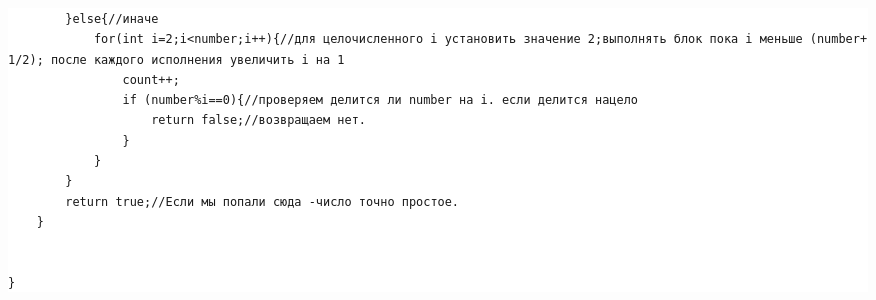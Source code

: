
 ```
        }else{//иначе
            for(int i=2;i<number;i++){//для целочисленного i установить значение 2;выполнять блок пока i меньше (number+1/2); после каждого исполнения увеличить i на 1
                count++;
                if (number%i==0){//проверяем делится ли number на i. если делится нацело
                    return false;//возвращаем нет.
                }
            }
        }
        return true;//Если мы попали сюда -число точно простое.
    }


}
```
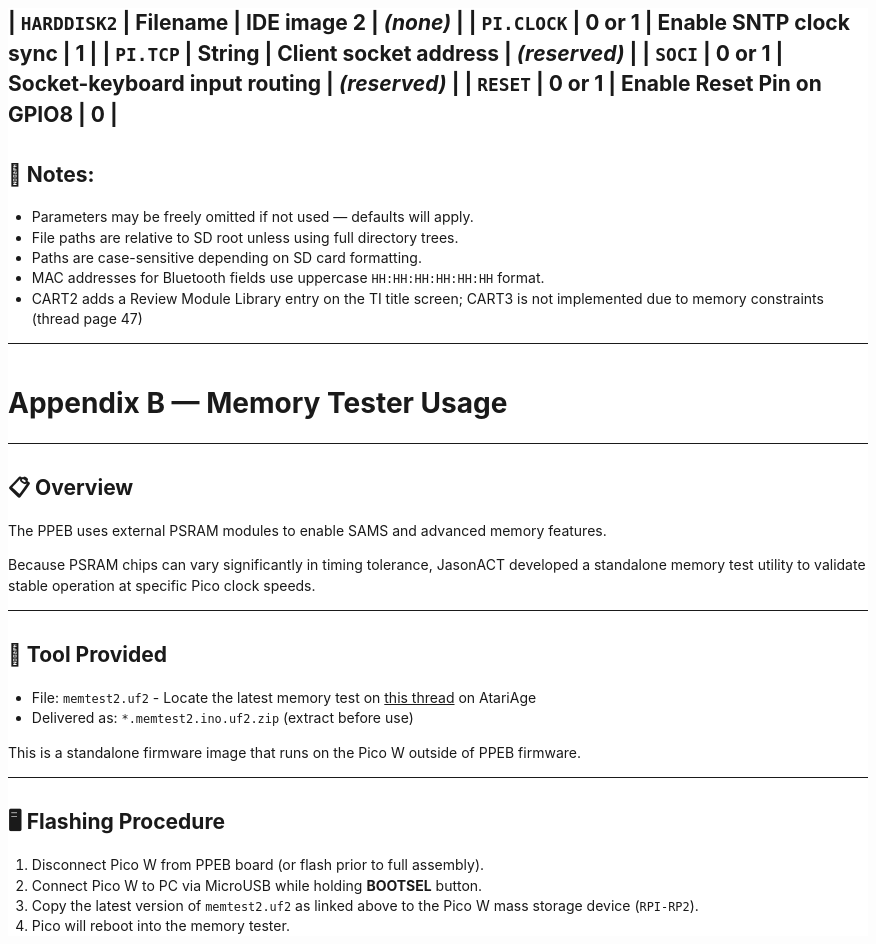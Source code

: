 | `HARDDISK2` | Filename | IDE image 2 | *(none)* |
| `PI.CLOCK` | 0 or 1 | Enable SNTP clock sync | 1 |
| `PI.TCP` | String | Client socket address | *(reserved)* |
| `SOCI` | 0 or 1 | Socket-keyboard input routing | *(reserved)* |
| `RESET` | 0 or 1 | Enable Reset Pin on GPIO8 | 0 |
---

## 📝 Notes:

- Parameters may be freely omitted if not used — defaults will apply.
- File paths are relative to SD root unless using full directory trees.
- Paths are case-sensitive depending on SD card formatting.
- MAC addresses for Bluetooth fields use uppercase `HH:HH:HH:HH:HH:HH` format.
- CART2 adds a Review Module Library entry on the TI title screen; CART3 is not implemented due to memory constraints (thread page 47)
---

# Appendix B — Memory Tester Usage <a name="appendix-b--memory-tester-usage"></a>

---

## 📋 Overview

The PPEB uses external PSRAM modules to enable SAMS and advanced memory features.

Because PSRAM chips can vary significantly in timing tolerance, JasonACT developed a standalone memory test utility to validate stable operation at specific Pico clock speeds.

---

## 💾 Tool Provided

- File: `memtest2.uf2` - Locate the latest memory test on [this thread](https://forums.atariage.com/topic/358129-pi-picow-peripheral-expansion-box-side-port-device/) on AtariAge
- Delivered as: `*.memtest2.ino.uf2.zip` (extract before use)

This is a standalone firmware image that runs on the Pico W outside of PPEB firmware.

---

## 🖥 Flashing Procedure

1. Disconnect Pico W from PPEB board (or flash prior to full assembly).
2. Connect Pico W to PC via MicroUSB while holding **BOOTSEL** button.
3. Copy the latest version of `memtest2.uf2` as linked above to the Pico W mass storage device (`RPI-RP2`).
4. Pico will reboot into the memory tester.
********
All lines in the data above from the one with "- File paths" through the one with "The PPEB uses" must be repeated exactly, and no others.

-- Problem solution --
- File paths are relative to SD root unless using full directory trees.
- Paths are case-sensitive depending on SD card formatting.
- MAC addresses for Bluetooth fields use uppercase `HH:HH:HH:HH:HH:HH` format.
- CART2 adds a Review Module Library entry on the TI title screen; CART3 is not implemented due to memory constraints (thread page 47)
---

# Appendix B — Memory Tester Usage <a name="appendix-b--memory-tester-usage"></a>

---

## 📋 Overview

The PPEB uses external PSRAM modules to enable SAMS and advanced memory features.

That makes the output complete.